El muchacho devoró los gramos de un pedazo de pollo hervido, seco, sin
sal y duro. Lo mezcló con el cucharón de arroz gris que le sirvieron y
se tomó un vaso de agua tibia. "Coño, pollo, compadre", dijo y se puso a
limpiar los zapatos porque le habían anunciado que tenía visita pronto.

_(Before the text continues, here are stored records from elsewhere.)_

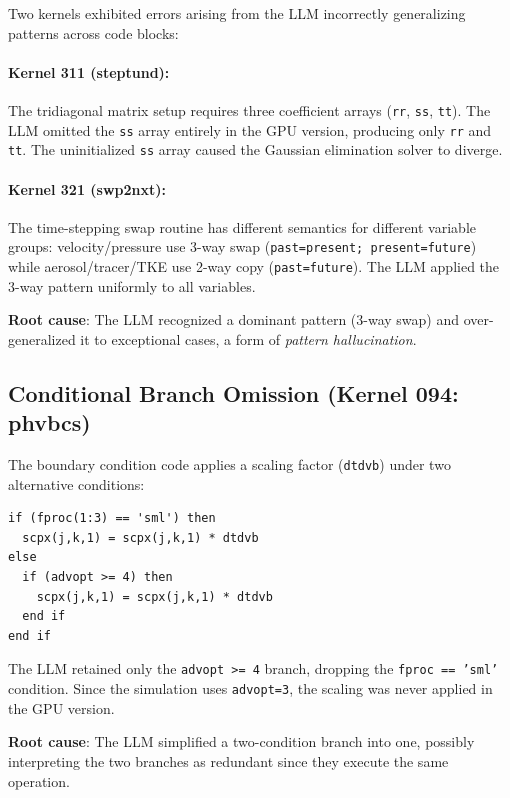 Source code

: \documentclass[conference]{IEEEtran}
\begin{document}
Two kernels exhibited errors arising from the LLM incorrectly generalizing
patterns across code blocks:

\paragraph{Kernel 311 (steptund):} The tridiagonal matrix setup requires
three coefficient arrays (\texttt{rr}, \texttt{ss}, \texttt{tt}). The LLM
omitted the \texttt{ss} array entirely in the GPU version, producing only
\texttt{rr} and \texttt{tt}. The uninitialized \texttt{ss} array caused
the Gaussian elimination solver to diverge.

\paragraph{Kernel 321 (swp2nxt):} The time-stepping swap routine has
different semantics for different variable groups: velocity/pressure use
3-way swap (\texttt{past=present; present=future}) while aerosol/tracer/TKE
use 2-way copy (\texttt{past=future}). The LLM applied the 3-way pattern
uniformly to all variables.

\textbf{Root cause}: The LLM recognized a dominant pattern (3-way swap) and
over-generalized it to exceptional cases, a form of \emph{pattern
hallucination}.

\subsection{Conditional Branch Omission (Kernel 094: phvbcs)}

The boundary condition code applies a scaling factor (\texttt{dtdvb}) under
two alternative conditions:

\begin{lstlisting}[style=fortran, caption={Correct conditional logic.}, label={lst:fproc}]
if (fproc(1:3) == 'sml') then
  scpx(j,k,1) = scpx(j,k,1) * dtdvb
else
  if (advopt >= 4) then
    scpx(j,k,1) = scpx(j,k,1) * dtdvb
  end if
end if
\end{lstlisting}

The LLM retained only the \texttt{advopt >= 4} branch, dropping the
\texttt{fproc == 'sml'} condition. Since the simulation uses
\texttt{advopt=3}, the scaling was never applied in the GPU version.

\textbf{Root cause}: The LLM simplified a two-condition branch into one,
possibly interpreting the two branches as redundant since they execute the
same operation.
\end{document}
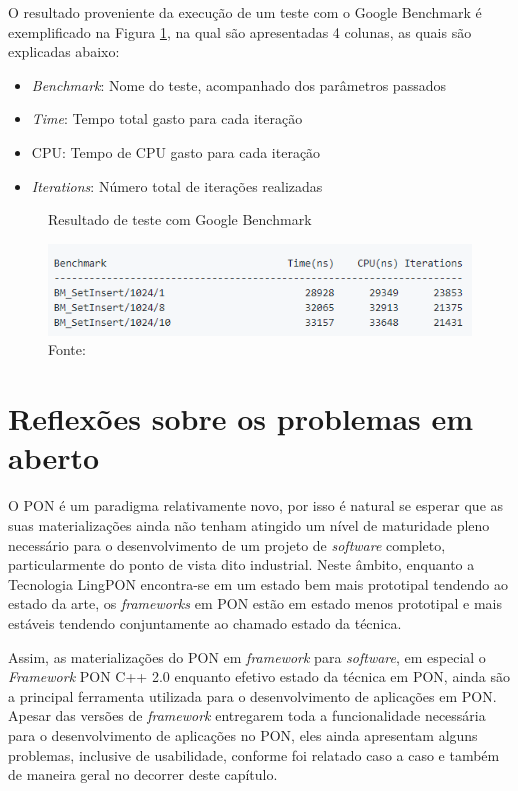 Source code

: O resultado proveniente da execução de um teste com o Google Benchmark é
exemplificado na Figura \ref{fig:google_bench_result}, na qual são apresentadas
4 colunas, as quais são explicadas abaixo:

\begin{itemize}
  \item \textit{Benchmark}: Nome do teste, acompanhado dos parâmetros passados
  \item \textit{Time}: Tempo total gasto para cada iteração
  \item CPU: Tempo de CPU gasto para cada iteração
  \item \textit{Iterations}: Número total de iterações realizadas
\end{itemize}

\begin{figure}[!htb]
  \centering
  \caption{Resultado de teste com Google Benchmark}
  \includegraphics[width=.8\textwidth]{../figures/google_bench_result.png}
  \caption*{Fonte: }
  \label{fig:google_bench_result}
\end{figure}

\section{Reflexões sobre os problemas em aberto}\label{sec:problemas}

O PON é um paradigma relativamente novo, por isso é natural se esperar que as
suas materializações ainda não tenham atingido um nível de maturidade pleno
necessário para o desenvolvimento de um projeto de \textit{software} completo,
particularmente do ponto de vista dito industrial. Neste âmbito, enquanto a
Tecnologia LingPON encontra-se em um estado bem mais prototipal tendendo ao
estado da arte, os \textit{frameworks} em PON estão em estado menos prototipal e
mais estáveis tendendo conjuntamente ao chamado estado da técnica. 

Assim, as materializações do PON em \textit{framework} para \textit{software},
em especial o \textit{Framework} PON C++ 2.0 enquanto efetivo estado da técnica
em PON, ainda são a principal ferramenta utilizada para o desenvolvimento de
aplicações em PON. Apesar das versões de \textit{framework} entregarem toda a
funcionalidade necessária para o desenvolvimento de aplicações no PON, eles
ainda apresentam alguns problemas, inclusive de usabilidade, conforme foi
relatado caso a caso e também de maneira geral no decorrer deste capítulo.

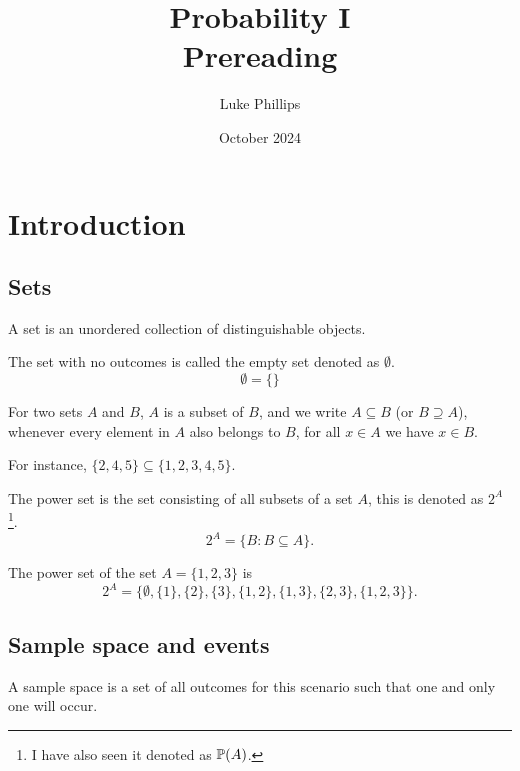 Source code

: \documentclass[10pt, a4paper]{article}
\title{Probability I \\
    \large Prereading}
\author{Luke Phillips}
\date{October 2024}
\begin{document}
\maketitle

\newpage

\section{Introduction}

\subsection{Sets}

A set is an unordered collection of distinguishable objects. 

\begin{definition}
    The set with no outcomes is called the empty set denoted as $\emptyset$.
    \[
    \emptyset = \{\}
    \]
\end{definition}

\begin{definition}[Subset]
    For two sets $A$ and $B$, $A$ is a subset of $B$, and we write $A \subseteq B$ (or $B \supseteq A$), whenever every element in $A$ also belongs to $B$, for all $x \in A$ we have $x \in B$.
\end{definition}

\begin{example}
    For instance, $\{2, 4, 5\} \subseteq \{1, 2, 3, 4, 5\}$.    
\end{example}

\begin{definition}
    The power set is the set consisting of all subsets of a set $A$, this is denoted as $2 ^ A$\footnote{I have also seen it denoted as $\P(A)$.}.
    \[
    2 ^ A = \{B: B \subseteq A\}.
    \]
\end{definition}

\begin{example}
    The power set of the set $A = \{1, 2, 3\}$ is
    \[
    2 ^ A = \{\emptyset, \{1\}, \{2\}, \{3\}, \{1, 2\}, \{1, 3\}, \{2, 3\}, \{1, 2, 3\}\}.
    \]
\end{example}

\subsection{Sample space and events}
A sample space is a set of all outcomes for this scenario such that one and only one will occur.
\end{document}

Esa mañana lo habían condenado a muerte en un juicio sumarísimo, pero el
abogado de la empresa estatal que contrató su familia le había dicho que
la apelación era automática y que todo el proceso quedaba paralizados
ahora, que se fuera tranquilo.
Y él estaba tranquilo. En el episodio por el que lo condenaron a muerte,
no había ni siquiera un herido. Sólo el escándalo, el revuelo del
intento de secuestrar una lancha de pasaje y desviarla para irse a vivir
—y después sacar a la familia— para Miami, a la Yuma con sus dos mejores
amigos, "pangaj, socitoj, hombrej sin tema, en la buena y en la mala,
vaya como hermanoj mío que lo que queremo e vivir sin tormento", había
dicho al llegar ante su nuevos compañeros de celdas: unos metros de
oscuridad que la policía alquiló en el infierno.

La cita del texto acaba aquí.